The suggestion for measurements here is not to analyze the graphs, it is to set the output level of each tweeter as close as possible to match the woofer. It's very hard to do that accurately by ear.


----------



## bassfromspace (Jun 28, 2016)

I'd like to add some comments

I'm not sure this was to be considered a test,nor was it designed to be the "end-all" of testing. I'd consider this more of a listening session.
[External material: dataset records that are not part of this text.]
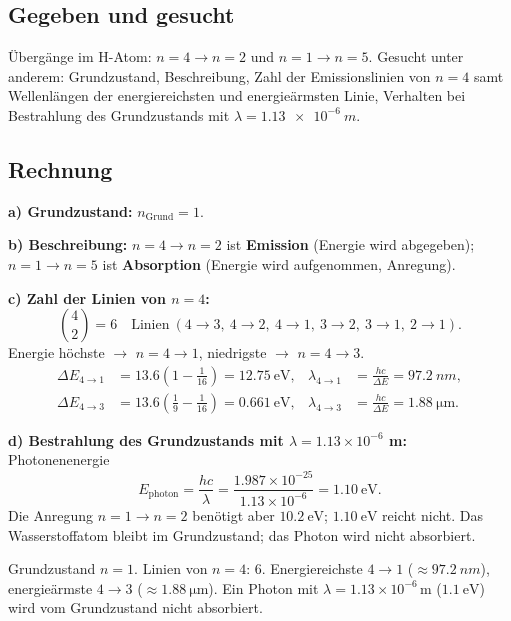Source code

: 
\subsection*{Gegeben und gesucht}
Übergänge im H-Atom: $n=4 \rightarrow n=2$ und $n=1 \rightarrow n=5$.
Gesucht unter anderem: Grundzustand, Beschreibung, Zahl der
Emissionslinien von $n=4$ samt Wellenlängen der energiereichsten und
energieärmsten Linie, Verhalten bei Bestrahlung des Grundzustands mit
$\lambda = \qty{1.13e-6}{m}$.

\subsection*{Rechnung}
\textbf{a) Grundzustand:} $n_{\text{Grund}} = 1$.

\textbf{b) Beschreibung:} $n=4 \rightarrow n = 2$ ist \textbf{Emission}
(Energie wird abgegeben); $n=1 \rightarrow n = 5$ ist \textbf{Absorption}
(Energie wird aufgenommen, Anregung).

\textbf{c) Zahl der Linien von $n = 4$:}
\begin{equation*}
  \binom{4}{2} = 6 \quad \text{Linien}
  \ (4{\to}3,\ 4{\to}2,\ 4{\to}1,\ 3{\to}2,\ 3{\to}1,\ 2{\to}1).
\end{equation*}
Energie höchste $\to$ $n=4\rightarrow 1$, niedrigste $\to$ $n=4 \rightarrow 3$.
\begin{align*}
  \Delta E_{4\to1} &= 13.6\!\left(1 - \frac{1}{16}\right) = 12.75\ \mathrm{eV},
  &\lambda_{4\to1} &= \frac{hc}{\Delta E} = \qty{97.2}{nm}, \\[2pt]
  \Delta E_{4\to3} &= 13.6\!\left(\frac{1}{9}-\frac{1}{16}\right)=0.661\ \mathrm{eV},
  &\lambda_{4\to3} &= \frac{hc}{\Delta E} = \qty{1.88}{\micro\meter}.
\end{align*}

\textbf{d) Bestrahlung des Grundzustands mit $\lambda = 1.13\times10^{-6}$ m:}
Photonenenergie
\begin{equation*}
  E_{\text{photon}} = \frac{hc}{\lambda}
  = \frac{1.987\times10^{-25}}{1.13\times10^{-6}}
  = 1.10\ \mathrm{eV}.
\end{equation*}
Die Anregung $n=1\to n=2$ benötigt aber $10.2\ \mathrm{eV}$; $1.10\ \mathrm{eV}$
reicht nicht. Das Wasserstoffatom bleibt im Grundzustand; das Photon wird
nicht absorbiert.

\begin{ergebnis}
Grundzustand $n=1$. Linien von $n=4$: $6$. Energiereichste
$4\to1$ ($\approx \qty{97.2}{nm}$), energieärmste $4\to3$
($\approx \qty{1.88}{\micro\meter}$). Ein Photon mit
$\lambda = 1.13\times10^{-6}\,\mathrm{m}$ ($1.1\ \mathrm{eV}$) wird vom
Grundzustand nicht absorbiert.
\end{ergebnis}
We had some equipment malfunction which necessitated a few changes. We did our best within the given parameters.

Steven asked, in a thread on here, about test methodology. He got alot of different input and came up with what he figured was the best solution, within reason. Technically, we could've built a specialized listening and testing room, but that's not realistic.
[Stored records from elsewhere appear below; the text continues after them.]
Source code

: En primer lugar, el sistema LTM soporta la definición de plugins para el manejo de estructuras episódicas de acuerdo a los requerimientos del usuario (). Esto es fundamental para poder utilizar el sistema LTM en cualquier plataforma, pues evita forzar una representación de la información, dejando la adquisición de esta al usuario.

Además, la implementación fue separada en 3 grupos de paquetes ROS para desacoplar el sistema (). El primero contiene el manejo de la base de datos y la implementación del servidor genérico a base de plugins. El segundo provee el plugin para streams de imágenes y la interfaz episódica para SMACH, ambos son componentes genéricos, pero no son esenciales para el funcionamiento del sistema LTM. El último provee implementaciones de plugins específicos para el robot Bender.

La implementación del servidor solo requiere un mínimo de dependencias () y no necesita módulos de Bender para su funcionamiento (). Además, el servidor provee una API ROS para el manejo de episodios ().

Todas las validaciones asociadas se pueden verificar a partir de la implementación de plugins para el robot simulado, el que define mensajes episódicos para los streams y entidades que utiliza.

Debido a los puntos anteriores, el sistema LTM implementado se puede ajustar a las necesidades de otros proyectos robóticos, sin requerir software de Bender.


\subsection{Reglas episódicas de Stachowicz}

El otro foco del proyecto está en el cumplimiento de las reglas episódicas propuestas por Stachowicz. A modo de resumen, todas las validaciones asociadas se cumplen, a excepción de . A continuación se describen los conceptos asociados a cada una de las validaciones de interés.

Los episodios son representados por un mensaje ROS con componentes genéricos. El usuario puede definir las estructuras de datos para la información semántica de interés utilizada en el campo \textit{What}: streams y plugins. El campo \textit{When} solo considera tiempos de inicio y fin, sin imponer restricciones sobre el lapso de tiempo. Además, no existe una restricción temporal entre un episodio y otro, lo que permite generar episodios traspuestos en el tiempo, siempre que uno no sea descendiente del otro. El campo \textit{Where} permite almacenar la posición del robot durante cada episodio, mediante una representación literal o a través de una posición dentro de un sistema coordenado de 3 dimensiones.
We were under some time constraints.

This is an ongoing process. A disclaimer should be added that states this. Again, this was not a definitive test and we now have a foundation to build upon for next time. We'll probaly miss somethings on that test as well and hopefully we'll learn and make improvements for the next time after that.

Sorry for the long post.


----------



## ItalynStylion (May 3, 2008)

bassfromspace said:


> I'd like to add some comments
> 
> I'm not sure this was to be considered a test,nor was it designed to be the "end-all" of testing. I'd consider this more of a listening session.
> 
> ...


My thoughts exactly. I'm going to refrain from commenting on the matter further because it seems to be a waste of time. From now on when I review products I'll keep the results to myself unless someone PM's me for my thoughts.


----------



## dalucifer (Oct 8, 2007)

I fired them up last night.. Going to do some more testing and will post a review.


----------



## ItalynStylion (May 3, 2008)

dalucifer said:


> I fired them up last night.. Going to do some more testing and will post a review.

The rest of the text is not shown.